Но трибунал запомнил, что 1 марта она не пожелала объясниться о том, не узнала ли она Карла VII по явлению над его головой короны; и трибунал продолжает искать в этом направлении:
Был ли знак из золота, серебра и драгоценных камней?
– Я не скажу вам больше ничего. И нет человека, который мог бы описать такую прекрасную вещь, как этот знак. А знак, который нужен вам, – это чтобы Бог вызволил меня из ваших рук; это был бы самый верный знак, который Он мог бы вам послать!
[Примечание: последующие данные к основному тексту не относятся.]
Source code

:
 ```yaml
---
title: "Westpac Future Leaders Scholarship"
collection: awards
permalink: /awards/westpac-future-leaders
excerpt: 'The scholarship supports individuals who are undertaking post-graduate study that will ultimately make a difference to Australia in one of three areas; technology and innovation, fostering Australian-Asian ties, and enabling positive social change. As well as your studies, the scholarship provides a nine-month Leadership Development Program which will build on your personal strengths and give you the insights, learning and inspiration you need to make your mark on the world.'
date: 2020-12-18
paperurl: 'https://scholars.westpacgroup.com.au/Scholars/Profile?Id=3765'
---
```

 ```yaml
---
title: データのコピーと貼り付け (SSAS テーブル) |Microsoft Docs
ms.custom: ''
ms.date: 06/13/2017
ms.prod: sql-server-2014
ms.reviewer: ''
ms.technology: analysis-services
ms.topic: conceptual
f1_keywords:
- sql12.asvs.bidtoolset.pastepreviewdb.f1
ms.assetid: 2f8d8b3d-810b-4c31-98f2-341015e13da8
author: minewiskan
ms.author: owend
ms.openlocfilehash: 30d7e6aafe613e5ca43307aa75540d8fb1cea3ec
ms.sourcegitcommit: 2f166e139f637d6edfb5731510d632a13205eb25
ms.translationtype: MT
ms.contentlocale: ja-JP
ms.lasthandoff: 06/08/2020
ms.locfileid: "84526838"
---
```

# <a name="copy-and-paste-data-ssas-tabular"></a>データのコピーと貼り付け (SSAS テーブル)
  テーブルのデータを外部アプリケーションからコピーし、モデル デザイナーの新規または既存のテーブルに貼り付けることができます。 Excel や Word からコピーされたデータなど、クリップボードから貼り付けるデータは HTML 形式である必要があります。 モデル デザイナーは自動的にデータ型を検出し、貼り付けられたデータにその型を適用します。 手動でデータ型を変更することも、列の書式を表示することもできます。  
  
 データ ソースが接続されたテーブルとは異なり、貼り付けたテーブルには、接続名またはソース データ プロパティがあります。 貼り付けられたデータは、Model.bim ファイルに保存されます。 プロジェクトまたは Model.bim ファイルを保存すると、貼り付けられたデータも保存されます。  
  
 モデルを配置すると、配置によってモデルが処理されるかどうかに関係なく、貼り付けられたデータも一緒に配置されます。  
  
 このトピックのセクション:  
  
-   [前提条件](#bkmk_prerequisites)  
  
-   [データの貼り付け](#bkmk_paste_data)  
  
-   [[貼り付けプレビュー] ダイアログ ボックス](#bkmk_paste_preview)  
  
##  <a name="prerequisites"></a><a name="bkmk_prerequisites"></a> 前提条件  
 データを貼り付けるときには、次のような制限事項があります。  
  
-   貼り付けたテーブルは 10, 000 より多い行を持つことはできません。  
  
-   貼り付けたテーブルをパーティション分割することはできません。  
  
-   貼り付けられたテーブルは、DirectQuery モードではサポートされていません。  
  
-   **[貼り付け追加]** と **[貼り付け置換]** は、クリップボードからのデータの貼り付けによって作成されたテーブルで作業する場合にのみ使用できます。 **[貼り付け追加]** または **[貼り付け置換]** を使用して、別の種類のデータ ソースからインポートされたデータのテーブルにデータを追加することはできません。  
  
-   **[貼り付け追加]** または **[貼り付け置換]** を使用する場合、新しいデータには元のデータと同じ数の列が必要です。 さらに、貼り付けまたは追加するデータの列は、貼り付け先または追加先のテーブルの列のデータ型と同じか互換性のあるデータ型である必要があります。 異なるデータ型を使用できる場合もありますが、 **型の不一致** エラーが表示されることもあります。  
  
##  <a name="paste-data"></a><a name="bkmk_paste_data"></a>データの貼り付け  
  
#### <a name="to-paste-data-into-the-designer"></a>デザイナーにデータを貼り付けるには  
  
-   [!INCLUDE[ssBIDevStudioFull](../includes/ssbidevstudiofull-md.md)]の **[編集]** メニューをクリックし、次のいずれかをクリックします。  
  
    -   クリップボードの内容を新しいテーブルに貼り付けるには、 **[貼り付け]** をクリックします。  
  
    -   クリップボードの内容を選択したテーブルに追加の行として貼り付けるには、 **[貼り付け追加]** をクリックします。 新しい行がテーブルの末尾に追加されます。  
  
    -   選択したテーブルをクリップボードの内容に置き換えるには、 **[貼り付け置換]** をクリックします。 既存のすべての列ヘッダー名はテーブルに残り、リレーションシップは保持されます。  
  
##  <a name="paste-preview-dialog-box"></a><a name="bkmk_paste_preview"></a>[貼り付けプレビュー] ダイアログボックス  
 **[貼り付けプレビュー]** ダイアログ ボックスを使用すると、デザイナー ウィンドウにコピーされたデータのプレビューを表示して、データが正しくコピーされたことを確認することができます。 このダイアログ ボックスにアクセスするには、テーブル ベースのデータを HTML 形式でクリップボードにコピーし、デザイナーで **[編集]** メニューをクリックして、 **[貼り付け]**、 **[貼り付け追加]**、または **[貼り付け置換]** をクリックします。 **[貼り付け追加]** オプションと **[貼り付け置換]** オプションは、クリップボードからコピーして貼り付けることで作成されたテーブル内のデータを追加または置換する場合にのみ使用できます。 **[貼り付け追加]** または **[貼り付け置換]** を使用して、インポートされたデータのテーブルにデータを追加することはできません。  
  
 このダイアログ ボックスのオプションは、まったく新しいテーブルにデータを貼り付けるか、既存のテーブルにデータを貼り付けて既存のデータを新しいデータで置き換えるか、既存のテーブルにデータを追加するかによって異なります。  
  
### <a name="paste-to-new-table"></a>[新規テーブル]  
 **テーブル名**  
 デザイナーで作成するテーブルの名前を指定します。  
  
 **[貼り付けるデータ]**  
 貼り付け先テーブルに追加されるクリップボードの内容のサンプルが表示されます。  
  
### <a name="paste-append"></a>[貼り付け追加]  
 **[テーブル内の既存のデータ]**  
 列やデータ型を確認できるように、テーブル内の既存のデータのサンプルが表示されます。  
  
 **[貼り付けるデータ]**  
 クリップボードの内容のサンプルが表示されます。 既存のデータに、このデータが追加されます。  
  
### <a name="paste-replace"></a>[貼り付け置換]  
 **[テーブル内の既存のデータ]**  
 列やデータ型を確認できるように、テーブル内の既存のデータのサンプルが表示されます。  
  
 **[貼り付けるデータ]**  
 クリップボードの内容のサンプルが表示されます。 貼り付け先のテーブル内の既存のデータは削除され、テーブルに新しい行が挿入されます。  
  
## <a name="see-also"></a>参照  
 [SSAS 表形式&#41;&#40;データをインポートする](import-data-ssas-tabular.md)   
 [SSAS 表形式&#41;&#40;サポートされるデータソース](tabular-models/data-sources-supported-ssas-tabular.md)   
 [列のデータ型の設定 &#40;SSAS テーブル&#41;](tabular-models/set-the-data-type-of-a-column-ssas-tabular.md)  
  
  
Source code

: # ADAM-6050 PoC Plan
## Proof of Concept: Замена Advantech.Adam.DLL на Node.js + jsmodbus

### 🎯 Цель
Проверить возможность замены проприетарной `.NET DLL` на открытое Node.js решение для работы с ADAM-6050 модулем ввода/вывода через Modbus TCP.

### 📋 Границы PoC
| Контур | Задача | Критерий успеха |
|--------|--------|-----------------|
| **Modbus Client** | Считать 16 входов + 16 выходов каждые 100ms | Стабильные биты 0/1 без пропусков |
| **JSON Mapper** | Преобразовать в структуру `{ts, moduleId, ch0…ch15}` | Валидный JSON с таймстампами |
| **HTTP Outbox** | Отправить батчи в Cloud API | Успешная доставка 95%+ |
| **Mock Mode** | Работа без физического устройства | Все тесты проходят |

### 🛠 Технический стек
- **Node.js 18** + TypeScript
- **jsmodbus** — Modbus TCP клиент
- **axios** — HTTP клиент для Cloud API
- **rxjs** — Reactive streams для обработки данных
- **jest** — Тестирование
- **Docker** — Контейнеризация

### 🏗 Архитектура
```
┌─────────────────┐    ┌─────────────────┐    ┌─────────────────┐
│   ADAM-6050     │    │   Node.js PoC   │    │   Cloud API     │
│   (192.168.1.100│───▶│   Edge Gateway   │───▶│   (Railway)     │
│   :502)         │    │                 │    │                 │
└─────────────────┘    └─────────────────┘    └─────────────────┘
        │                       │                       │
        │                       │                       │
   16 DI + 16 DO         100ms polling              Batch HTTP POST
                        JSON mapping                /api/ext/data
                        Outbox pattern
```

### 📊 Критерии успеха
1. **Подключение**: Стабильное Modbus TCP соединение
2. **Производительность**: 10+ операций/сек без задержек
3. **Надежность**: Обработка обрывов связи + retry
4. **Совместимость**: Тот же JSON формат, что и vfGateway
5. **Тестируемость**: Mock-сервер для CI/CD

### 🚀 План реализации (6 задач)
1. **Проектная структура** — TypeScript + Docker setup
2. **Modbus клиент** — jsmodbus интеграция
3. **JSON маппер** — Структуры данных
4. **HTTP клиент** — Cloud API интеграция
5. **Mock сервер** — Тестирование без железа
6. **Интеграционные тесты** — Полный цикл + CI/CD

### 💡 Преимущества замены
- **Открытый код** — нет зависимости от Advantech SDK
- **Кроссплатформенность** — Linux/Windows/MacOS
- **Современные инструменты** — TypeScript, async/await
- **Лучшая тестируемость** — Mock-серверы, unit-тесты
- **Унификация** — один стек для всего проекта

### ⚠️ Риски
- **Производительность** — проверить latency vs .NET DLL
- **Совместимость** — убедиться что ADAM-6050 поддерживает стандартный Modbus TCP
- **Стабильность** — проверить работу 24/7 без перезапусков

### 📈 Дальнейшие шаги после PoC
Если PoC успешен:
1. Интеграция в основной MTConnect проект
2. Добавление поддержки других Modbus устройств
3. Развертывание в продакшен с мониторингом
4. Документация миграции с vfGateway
Действительно, её судят за то, что она не даёт «математического» доказательства своего призвания: в плане конкретных фактов она погибает, не доведя своего дела до конца. Можно только удивляться, что этим богословам никогда не пришло в голову то, что Жерсон понял заранее, до всего, – и что за богословской наукой они забыли совсем простую вещь: «Если Ты Сын Божий, сойди со креста!»
Благодарила ли она за явление знака?
– Я благодарила Господа за то, что Он избавил меня от настойчивости тамошних клириков, которые рассуждали обо мне. И несколько раз я встала на колени…
И тут начинается её рассказ, который мы привели в своё время, анализируя шинонскую тайну:
– Ангел, пришедший от Бога и ни от кого другого, вручил знак моему королю…
«И добавила:
– Ради любви ко мне и чтобы они перестали меня допрашивать, Богу было угодно, чтобы знак увидали те из наших, кто его увидал»…
Неожиданный вопрос, выбивающий её из её схемы:
Король и она – поклонились ли они ангелу?
Благоразумно умолчав о короле, она ответила, что, конечно, она поклонялась тому ангелу, который ею руководит и сопровождал её во всё время шпионского свидания:
– Я поклонилась, и встала на колени, и сняла свою шапочку.
И дальше образ ангела моментами будет двоиться: каждый раз, когда прямой ответ означал бы признание, что явление ангела королю было явлением её самой в несотворенном свете, она будет говорить не о себе, а о своём незримом для других руководителе.